WHAT THE EXERCISE ASKS –
Retype only what runs from the first line of the records to the line with "O programa foi", inclusive, and no pictures.

Recorded data –
◆ ◆ ◆ ◆

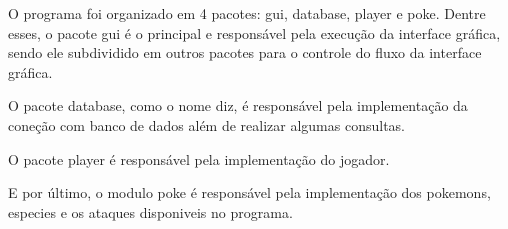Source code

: \documentclass[12pt]{article}
\begin{document}
O programa foi organizado em 4 pacotes: gui, database, player e poke. Dentre esses, o pacote gui é o principal e responsável pela execução da interface gráfica, sendo ele subdividido em outros pacotes para o controle do fluxo da interface gráfica.


O pacote database, como o nome diz, é responsável pela implementação da coneção com banco de dados além de realizar algumas consultas.


O pacote player é responsável pela implementação do jogador.


E por último, o modulo poke é responsável pela implementação dos pokemons, especies e os ataques disponiveis no programa.
\end{document}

◆ ◆ ◆ ◆

ANSWER BOX –
Source code

: \documentclass[12pt]{article}
\begin{document}
O programa foi organizado em 4 pacotes: gui, database, player e poke. Dentre esses, o pacote gui é o principal e responsável pela execução da interface gráfica, sendo ele subdividido em outros pacotes para o controle do fluxo da interface gráfica.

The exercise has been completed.